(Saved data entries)

========================

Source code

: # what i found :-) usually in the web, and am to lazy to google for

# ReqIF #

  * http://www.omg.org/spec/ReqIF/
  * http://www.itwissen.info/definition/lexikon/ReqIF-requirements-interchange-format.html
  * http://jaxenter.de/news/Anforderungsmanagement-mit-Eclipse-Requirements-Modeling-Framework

========================

Bring together every line in the entries that holds the string "ReqIF".

# ReqIF #
  * http://www.omg.org/spec/ReqIF/
  * http://www.itwissen.info/definition/lexikon/ReqIF-requirements-interchange-format.html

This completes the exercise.